Reindeer Games
Page 10
His brows drew together. “What do you mean, script work?”
I began to write some more, mostly to keep my fingers busy. “You go to the movies much?”
“Sometimes.”
“You like horror movies?”
“Sometimes.”
“You ever see The Termite or The Termite 2: Walls of Blood?”
He snorted. “Not if I can help it.”
“Those are my movies,” I told him proudly. “I write horror movie scripts. Sometimes they get picked up by Hollywood, sometimes not.” Okay, most times not, but I wouldn’t tell him that. “I’ve had two picked up by production companies and two more purchased by TV channels who want some Saturday night flicks.” I gestured at my pad. “Right now, since I have time on my hands, I’m sketching out some preliminary ideas for Termite 3.”
“Huh.”
“What’s that ‘huh’ mean?”
“It means you’re a tiny little chick, you know? Kinda girly except for that Boston mouth on you. You don’t seem like the type that would be into horror movies.”
“I happen to love horror movies, “I told him loftily. “They’re escapist fun.”
He grinned, and for a moment he was so gorgeous my heart flipped. “So what’s The Termite about? Is he a big bug that eats people?”
I shook my head. “Nah. That’s too easy. Plus those B-movie special effects look like shit. He’s a serial killer that likes to hide in the walls and kill his victims. He’s called The Termite because he emerges from the woodwork and attacks, and then drags them back into the walls. No one knows where people are disappearing to until they smell something, or the blood leaks through.” Both of which I’d used to great effect in the first and second movies.
Owen wrinkled his nose. “Sounds nasty.”
“It’s supposed to.” I tapped my pen on my notepad. “What is it you do?”
For a second, his gaze flicked away. “I’m a pastry chef.”
I blinked. “Really?”
“What, a big guy can’t be a pastry chef?” he said defensively. “I like cooking.
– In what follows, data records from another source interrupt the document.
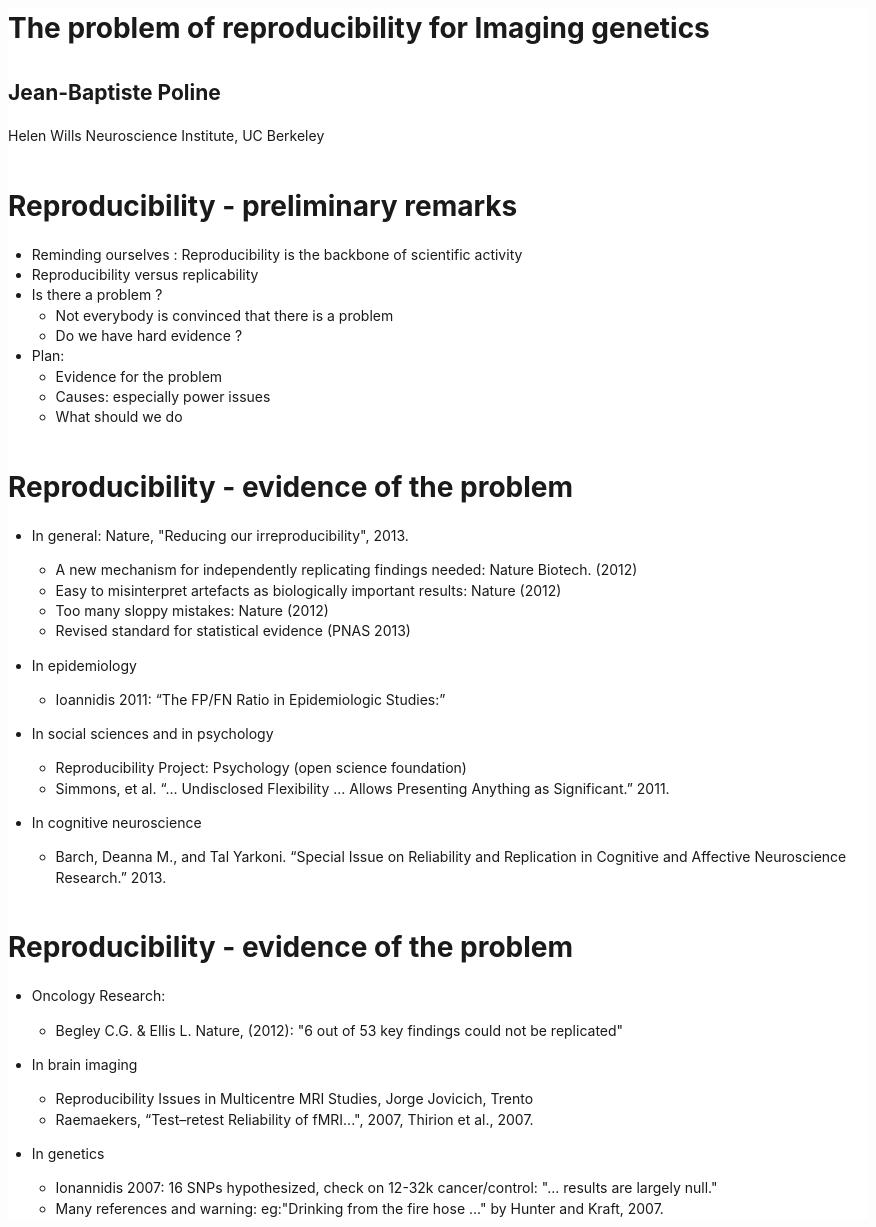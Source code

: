 
The problem of reproducibility for Imaging genetics
======================================================

Jean-Baptiste Poline  
---------------------

Helen Wills Neuroscience Institute, UC Berkeley


Reproducibility - preliminary remarks
======================================================

* Reminding ourselves : Reproducibility is the backbone of scientific activity
* Reproducibility versus replicability
* Is there a problem ?
    - Not everybody is convinced that there is a problem 
    - Do we have hard evidence ? 
* Plan: 
    - Evidence for the problem
    - Causes: especially power issues
    - What should we do

Reproducibility - evidence of the problem
======================================================

* In general: Nature, "Reducing our irreproducibility", 2013.
    - A new mechanism for independently replicating findings needed: Nature Biotech. (2012)
    - Easy to misinterpret artefacts as biologically important results: Nature (2012) 
    - Too many sloppy mistakes: Nature (2012)
    - Revised standard for statistical evidence (PNAS 2013)

* In epidemiology
    - Ioannidis 2011: “The FP/FN Ratio in Epidemiologic Studies:” 

* In social sciences and in psychology
    - Reproducibility Project: Psychology (open science foundation)
    - Simmons, et al. “... Undisclosed Flexibility ... Allows Presenting Anything as Significant.” 2011. 

* In cognitive neuroscience
    - Barch, Deanna M., and Tal Yarkoni. “Special Issue on Reliability and Replication in Cognitive and Affective Neuroscience Research.”  2013.

Reproducibility - evidence of the problem
======================================================

* Oncology Research: 
    - Begley C.G. & Ellis L. Nature, (2012): "6 out of 53 key findings could not be replicated"

* In brain imaging
    - Reproducibility Issues in Multicentre MRI Studies, Jorge Jovicich, Trento
    - Raemaekers,  “Test–retest Reliability of fMRI...",  2007, Thirion et al., 2007.

* In genetics
    - Ionannidis 2007: 16 SNPs hypothesized, check on 12-32k cancer/control: "... results are largely null." 
    - Many references and warning: eg:"Drinking from the fire hose ..." by Hunter and Kraft, 2007.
I especially like baking.”
“Okay,” I said, since he’d gotten all pissy about it. “Is that why you keep wearing a cupcake on your chest?”
He patted his shirt. “Family business. My mom makes the wedding cakes, and I make everything else.”
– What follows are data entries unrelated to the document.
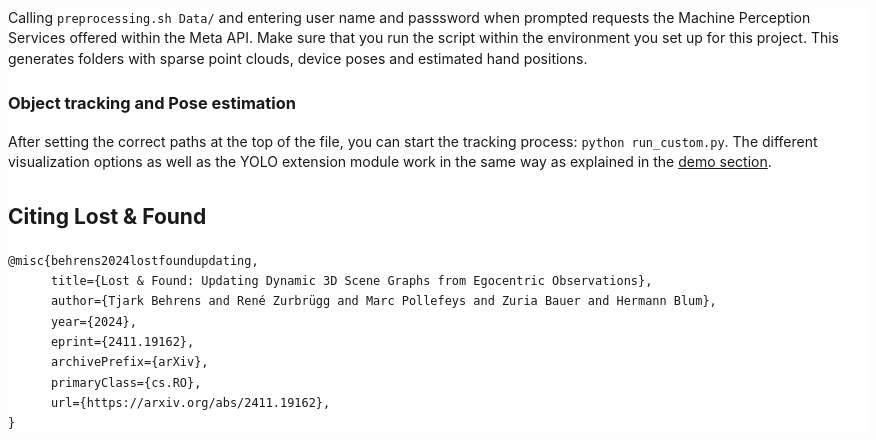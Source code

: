 Calling `preprocessing.sh Data/` and entering user name and passsword when prompted requests the Machine Perception Services offered within the Meta API. Make sure that you run the script within the environment you set up for this project. This generates folders with sparse point clouds, device poses and estimated hand positions.

### Object tracking and Pose estimation

After setting the correct paths at the top of the file, you can start the tracking process: `python run_custom.py`. The different visualization options as well as the YOLO extension module work in the same way as explained in the [demo section](#run-demo).



## Citing Lost & Found

```
@misc{behrens2024lostfoundupdating,
      title={Lost & Found: Updating Dynamic 3D Scene Graphs from Egocentric Observations}, 
      author={Tjark Behrens and René Zurbrügg and Marc Pollefeys and Zuria Bauer and Hermann Blum},
      year={2024},
      eprint={2411.19162},
      archivePrefix={arXiv},
      primaryClass={cs.RO},
      url={https://arxiv.org/abs/2411.19162}, 
}
```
“That’s kind of…cute. My mom hates my job.”
He grinned. “You make her go see your movies?”
“Not after the first one. She screamed at all the wrong moments.” A reluctant smile was curving my mouth. God, it was so nice to talk to someone, even if it was Owen. “So what kind of pastries do you make?”
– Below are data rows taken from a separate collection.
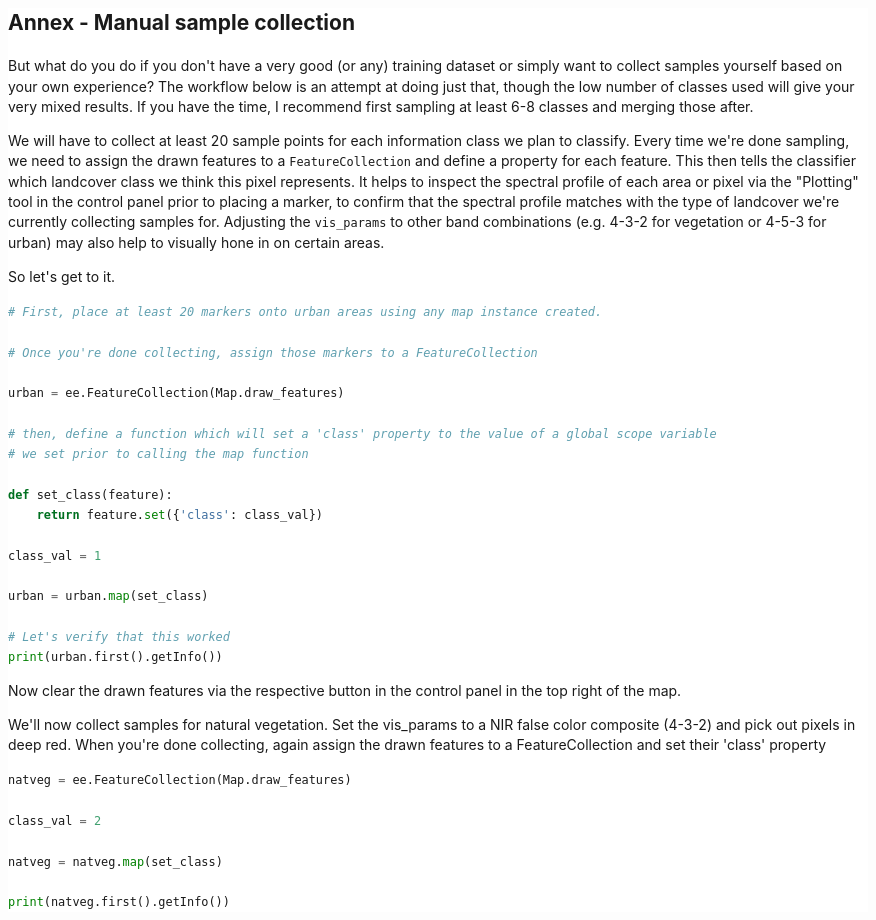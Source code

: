 ## Annex - Manual sample collection

But what do you do if you don't have a very good (or any) training dataset or simply want to collect samples yourself based on your own experience? The workflow below is an attempt at doing just that, though the low number of classes used will give your very mixed results. If you have the time, I recommend first sampling at least 6-8 classes and merging those after.

We will have to collect at least 20 sample points for each information class we plan to classify. Every time we're done sampling, we need to assign the drawn features to a `FeatureCollection` and define a property for each feature. This then tells the classifier which landcover class we think this pixel represents. It helps to inspect the spectral profile of each area or pixel via the "Plotting" tool in the control panel prior to placing a marker, to confirm that the spectral profile matches with the type of landcover we're currently collecting samples for. Adjusting the `vis_params` to other band combinations (e.g. 4-3-2 for vegetation or 4-5-3 for urban) may also help to visually hone in on certain areas.

So let's get to it.


```python
# First, place at least 20 markers onto urban areas using any map instance created.

# Once you're done collecting, assign those markers to a FeatureCollection

urban = ee.FeatureCollection(Map.draw_features)

# then, define a function which will set a 'class' property to the value of a global scope variable
# we set prior to calling the map function

def set_class(feature):
    return feature.set({'class': class_val})

class_val = 1

urban = urban.map(set_class)

# Let's verify that this worked
print(urban.first().getInfo())

```

Now clear the drawn features via the respective button in the control panel in the top right of the map.

We'll now collect samples for natural vegetation. Set the vis_params to a NIR false color composite (4-3-2) and pick out pixels in deep red. When you're done collecting, again assign the drawn features to a FeatureCollection and set their 'class' property


```python
natveg = ee.FeatureCollection(Map.draw_features)

class_val = 2

natveg = natveg.map(set_class)

print(natveg.first().getInfo())
```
“Better shit than they were serving here. That catering was a joke.”
I arched an eyebrow. “That sounds like a challenge to me. Am I going to have to insist that you show off your culinary skills?”
“I don’t know. You going to let me read those script notes of yours?”
I looked down at my nonsensical notes. Lots of scratch outs, and Sugarbean? Walls? Train? Yeah. No way I was showing that to anyone. It looked like the ramblings of a psychopath. “Okay, fine. You win.”
“That’s what I thought,” Owen said smugly, but there was a smile on his face.
~~ * * * ~~
The next morning, I made enough coffee in the coffee pot for two people. That was my concession to Owen that I didn’t wish death on him any longer. I grabbed one of the stale donuts from the plate in the kitchen, headed out into the living room, and wrote on my notepad. I had a character or two sketched out by the time Owen woke up. I’d probably have to change everything, but at least my pen was moving instead of going nowhere.
“Morning,” Owen said as he headed down the stairs.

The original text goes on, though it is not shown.